---- PROVIDED RECORDS
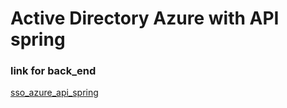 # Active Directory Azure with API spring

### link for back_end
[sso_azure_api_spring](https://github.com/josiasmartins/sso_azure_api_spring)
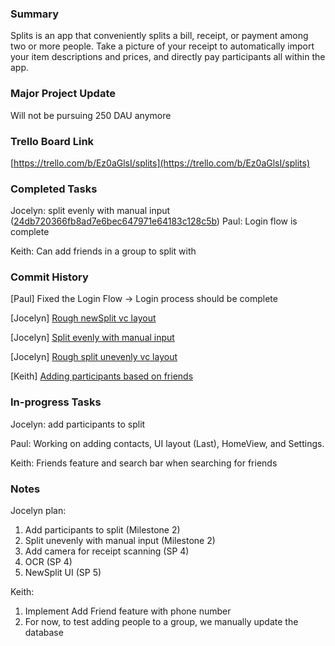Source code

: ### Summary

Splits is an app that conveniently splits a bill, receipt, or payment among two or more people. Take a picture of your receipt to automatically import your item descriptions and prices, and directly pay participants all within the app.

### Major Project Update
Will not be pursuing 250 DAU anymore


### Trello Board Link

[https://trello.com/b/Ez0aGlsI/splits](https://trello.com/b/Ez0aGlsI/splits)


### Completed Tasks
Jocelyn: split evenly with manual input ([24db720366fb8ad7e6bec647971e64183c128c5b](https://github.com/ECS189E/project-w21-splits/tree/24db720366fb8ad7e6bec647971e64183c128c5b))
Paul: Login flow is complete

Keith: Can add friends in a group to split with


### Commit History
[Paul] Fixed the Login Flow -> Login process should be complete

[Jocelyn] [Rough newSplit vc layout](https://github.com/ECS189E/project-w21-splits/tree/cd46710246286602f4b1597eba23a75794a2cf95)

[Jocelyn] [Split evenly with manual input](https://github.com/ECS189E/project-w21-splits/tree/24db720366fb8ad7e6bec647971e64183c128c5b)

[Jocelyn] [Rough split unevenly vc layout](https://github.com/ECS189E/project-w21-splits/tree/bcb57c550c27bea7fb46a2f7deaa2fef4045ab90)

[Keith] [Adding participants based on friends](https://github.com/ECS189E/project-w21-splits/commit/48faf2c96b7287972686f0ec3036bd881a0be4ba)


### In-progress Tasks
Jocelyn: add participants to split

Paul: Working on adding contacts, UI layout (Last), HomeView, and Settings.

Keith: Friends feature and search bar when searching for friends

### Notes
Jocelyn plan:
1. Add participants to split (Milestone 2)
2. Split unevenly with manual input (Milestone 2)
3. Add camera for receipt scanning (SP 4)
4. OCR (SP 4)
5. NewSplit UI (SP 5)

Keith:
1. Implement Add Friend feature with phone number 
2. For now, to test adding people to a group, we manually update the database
--------
§ **TRY IT**
Scan the records above. Return every line with "feature" in it.

§ **ANSWER TO THIS TASK**
Keith: Friends feature and search bar when searching for friends
1. Implement Add Friend feature with phone number 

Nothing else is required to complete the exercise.